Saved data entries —

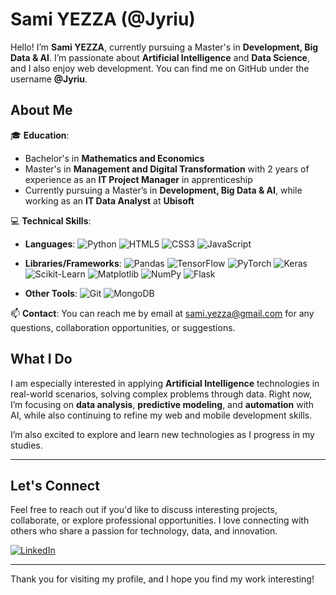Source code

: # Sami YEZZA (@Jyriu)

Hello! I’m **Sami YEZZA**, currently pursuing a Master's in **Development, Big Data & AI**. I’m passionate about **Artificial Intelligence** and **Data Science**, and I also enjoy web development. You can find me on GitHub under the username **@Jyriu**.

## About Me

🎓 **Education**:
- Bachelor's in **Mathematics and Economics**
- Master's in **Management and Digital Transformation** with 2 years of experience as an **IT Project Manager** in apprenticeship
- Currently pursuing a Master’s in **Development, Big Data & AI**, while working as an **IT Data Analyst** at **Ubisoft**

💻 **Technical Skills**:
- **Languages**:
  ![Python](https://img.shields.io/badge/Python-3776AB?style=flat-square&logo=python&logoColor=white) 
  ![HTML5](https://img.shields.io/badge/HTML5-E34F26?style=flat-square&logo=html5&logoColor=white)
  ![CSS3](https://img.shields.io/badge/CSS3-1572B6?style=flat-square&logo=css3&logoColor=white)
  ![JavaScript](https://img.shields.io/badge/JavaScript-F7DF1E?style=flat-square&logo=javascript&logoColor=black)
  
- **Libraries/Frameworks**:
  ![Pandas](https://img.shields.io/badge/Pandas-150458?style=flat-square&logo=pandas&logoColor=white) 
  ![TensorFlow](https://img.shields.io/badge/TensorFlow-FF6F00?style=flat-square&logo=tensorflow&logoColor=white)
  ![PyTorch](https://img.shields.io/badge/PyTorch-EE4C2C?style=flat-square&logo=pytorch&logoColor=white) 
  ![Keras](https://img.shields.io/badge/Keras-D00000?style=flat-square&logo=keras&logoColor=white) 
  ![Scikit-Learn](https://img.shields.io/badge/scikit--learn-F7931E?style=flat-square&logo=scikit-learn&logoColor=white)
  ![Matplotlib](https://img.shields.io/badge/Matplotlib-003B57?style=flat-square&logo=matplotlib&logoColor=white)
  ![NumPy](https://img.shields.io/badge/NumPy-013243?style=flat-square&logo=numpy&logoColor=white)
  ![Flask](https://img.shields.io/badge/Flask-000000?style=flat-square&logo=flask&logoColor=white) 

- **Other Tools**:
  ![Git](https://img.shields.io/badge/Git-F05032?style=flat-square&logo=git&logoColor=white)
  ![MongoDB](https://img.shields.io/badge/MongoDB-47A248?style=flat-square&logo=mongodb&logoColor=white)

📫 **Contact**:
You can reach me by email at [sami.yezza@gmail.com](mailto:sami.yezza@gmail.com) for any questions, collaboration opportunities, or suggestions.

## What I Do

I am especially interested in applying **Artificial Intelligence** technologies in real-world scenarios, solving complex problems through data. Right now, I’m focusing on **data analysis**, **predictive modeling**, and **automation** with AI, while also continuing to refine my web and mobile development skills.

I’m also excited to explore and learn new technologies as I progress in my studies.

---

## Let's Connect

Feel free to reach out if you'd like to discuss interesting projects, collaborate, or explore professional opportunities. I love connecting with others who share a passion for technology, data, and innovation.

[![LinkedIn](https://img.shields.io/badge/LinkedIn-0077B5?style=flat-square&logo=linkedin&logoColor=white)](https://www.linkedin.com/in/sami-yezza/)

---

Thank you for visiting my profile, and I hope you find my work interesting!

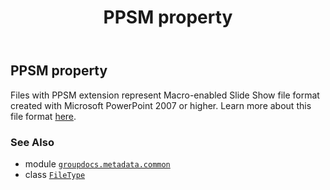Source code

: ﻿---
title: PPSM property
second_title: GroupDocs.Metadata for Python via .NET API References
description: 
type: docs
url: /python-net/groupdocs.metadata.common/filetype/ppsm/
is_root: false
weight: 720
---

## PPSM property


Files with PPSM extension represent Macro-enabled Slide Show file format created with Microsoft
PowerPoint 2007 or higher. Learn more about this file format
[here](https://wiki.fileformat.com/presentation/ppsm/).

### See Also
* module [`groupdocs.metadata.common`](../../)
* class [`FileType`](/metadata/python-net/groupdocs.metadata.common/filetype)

Exercise aim —
Take every line from the data that includes the word "with".

Answer section —
- Master's in **Management and Digital Transformation** with 2 years of experience as an **IT Project Manager** in apprenticeship
I am especially interested in applying **Artificial Intelligence** technologies in real-world scenarios, solving complex problems through data. Right now, I’m focusing on **data analysis**, **predictive modeling**, and **automation** with AI, while also continuing to refine my web and mobile development skills.
Feel free to reach out if you'd like to discuss interesting projects, collaborate, or explore professional opportunities. I love connecting with others who share a passion for technology, data, and innovation.
Files with PPSM extension represent Macro-enabled Slide Show file format created with Microsoft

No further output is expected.